● **Recorded data**:
■ ■ ■ ■ ■

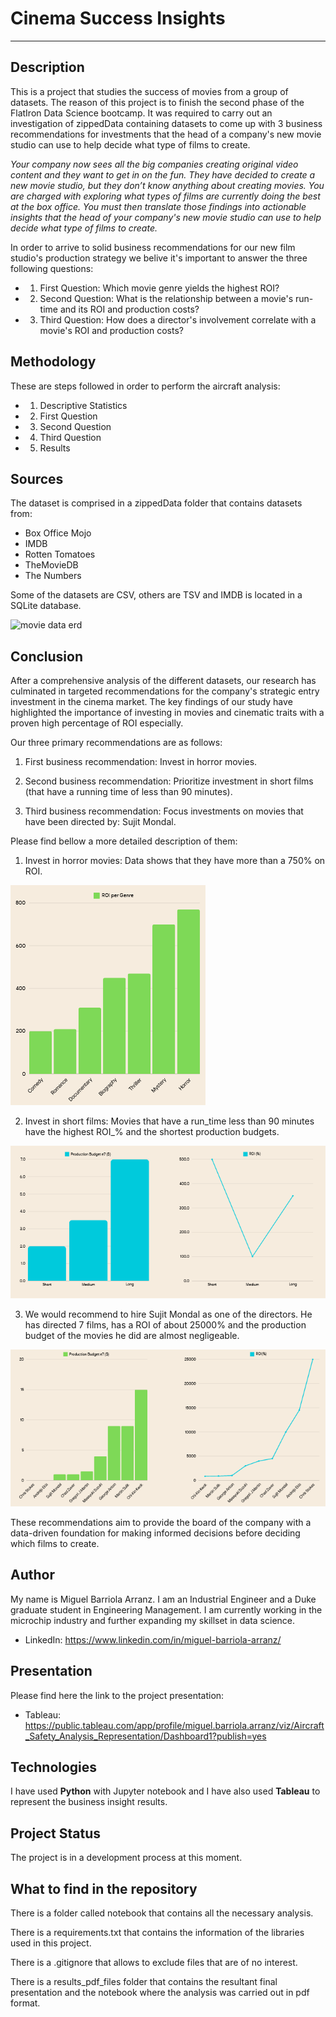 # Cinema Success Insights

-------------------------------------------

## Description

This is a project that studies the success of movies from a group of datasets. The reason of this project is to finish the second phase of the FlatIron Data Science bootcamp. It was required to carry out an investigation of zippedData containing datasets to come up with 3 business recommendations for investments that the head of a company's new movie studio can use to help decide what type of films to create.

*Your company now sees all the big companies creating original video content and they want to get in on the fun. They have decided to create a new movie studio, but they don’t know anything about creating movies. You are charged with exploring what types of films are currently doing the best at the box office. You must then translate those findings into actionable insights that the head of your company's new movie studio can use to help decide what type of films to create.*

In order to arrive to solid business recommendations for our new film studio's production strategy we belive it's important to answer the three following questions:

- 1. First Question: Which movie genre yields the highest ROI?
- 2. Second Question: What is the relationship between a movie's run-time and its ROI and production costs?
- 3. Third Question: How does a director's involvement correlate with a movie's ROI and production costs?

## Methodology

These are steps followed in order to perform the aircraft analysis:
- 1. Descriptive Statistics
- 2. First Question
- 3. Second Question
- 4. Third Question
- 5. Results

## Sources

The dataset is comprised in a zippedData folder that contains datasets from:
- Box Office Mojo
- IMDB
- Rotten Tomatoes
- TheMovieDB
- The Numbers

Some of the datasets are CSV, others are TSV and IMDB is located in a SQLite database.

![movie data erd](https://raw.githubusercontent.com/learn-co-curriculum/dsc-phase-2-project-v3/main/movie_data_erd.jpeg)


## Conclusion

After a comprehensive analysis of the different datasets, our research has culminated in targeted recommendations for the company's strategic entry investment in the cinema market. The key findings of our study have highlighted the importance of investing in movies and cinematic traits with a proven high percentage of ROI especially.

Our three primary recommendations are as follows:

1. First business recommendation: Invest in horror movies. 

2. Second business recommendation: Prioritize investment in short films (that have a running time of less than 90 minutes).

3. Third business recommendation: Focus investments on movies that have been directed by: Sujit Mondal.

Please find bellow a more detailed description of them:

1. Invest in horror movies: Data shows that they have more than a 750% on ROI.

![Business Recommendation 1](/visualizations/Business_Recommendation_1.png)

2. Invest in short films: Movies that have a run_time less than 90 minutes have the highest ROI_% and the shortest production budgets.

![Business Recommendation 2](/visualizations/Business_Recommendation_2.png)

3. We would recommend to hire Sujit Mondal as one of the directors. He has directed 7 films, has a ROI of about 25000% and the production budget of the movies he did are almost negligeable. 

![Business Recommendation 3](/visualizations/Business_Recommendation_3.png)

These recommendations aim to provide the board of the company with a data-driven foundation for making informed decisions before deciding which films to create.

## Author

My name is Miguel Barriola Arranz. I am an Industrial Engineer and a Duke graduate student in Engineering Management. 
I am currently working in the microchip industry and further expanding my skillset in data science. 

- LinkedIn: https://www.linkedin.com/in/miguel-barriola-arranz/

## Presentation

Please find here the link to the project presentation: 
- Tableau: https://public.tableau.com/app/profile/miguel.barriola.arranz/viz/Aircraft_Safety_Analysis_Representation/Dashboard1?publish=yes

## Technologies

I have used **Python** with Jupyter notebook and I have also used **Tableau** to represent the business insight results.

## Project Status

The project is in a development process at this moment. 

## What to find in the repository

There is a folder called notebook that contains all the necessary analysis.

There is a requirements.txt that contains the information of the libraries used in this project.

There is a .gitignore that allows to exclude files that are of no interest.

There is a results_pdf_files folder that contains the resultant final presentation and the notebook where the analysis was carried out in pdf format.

■ ■ ■ ■ ■

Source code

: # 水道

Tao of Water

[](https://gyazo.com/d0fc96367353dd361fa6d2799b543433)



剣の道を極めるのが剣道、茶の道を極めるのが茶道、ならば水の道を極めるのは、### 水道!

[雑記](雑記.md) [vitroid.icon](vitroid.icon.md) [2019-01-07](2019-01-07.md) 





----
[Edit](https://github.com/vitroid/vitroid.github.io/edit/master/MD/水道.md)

■ ■ ■ ■ ■

● **WHAT YOU HAVE TO DO**: In the entries above, the lines from the one bearing "- The Numbers" up to and including the one bearing "## Conclusion" should be transcribed exactly; no other line is wanted.

● **RESULT OF THIS TASK**:
- The Numbers

Some of the datasets are CSV, others are TSV and IMDB is located in a SQLite database.

![movie data erd](https://raw.githubusercontent.com/learn-co-curriculum/dsc-phase-2-project-v3/main/movie_data_erd.jpeg)


## Conclusion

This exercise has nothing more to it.